» About this exercise: The answer must be a single number, namely how many lines in the entries below contain the string "newline".
Records for processing START
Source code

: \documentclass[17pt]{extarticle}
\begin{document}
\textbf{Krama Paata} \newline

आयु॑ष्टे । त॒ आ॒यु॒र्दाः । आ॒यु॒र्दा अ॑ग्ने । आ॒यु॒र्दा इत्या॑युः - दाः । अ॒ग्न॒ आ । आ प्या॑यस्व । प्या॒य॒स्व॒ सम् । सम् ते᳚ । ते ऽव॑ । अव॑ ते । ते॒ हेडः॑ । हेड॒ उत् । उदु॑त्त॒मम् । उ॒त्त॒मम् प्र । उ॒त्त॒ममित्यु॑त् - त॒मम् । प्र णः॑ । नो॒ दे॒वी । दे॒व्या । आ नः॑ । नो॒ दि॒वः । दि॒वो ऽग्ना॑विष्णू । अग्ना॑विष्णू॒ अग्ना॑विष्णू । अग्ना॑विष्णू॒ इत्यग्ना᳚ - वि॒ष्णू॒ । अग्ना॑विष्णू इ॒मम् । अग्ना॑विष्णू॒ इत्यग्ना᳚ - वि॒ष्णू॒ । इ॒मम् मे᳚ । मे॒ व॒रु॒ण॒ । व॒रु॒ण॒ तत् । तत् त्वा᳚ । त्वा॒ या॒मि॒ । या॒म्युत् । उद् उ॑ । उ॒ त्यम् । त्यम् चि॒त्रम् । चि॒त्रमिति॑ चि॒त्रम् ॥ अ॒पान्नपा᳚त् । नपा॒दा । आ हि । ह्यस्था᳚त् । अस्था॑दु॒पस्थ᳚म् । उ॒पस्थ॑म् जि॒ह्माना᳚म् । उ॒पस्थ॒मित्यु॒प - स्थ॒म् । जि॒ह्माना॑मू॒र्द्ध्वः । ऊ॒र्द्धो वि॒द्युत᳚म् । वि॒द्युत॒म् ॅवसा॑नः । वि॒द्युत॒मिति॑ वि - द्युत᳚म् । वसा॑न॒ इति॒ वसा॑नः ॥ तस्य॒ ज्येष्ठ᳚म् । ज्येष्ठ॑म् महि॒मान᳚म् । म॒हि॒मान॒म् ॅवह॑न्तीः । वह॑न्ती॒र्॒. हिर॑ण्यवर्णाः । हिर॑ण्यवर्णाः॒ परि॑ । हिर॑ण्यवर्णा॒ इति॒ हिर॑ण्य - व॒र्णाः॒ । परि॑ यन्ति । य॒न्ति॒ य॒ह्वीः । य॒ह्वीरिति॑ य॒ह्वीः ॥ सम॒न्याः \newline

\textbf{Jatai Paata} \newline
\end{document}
Records for processing END
» The completed task: 3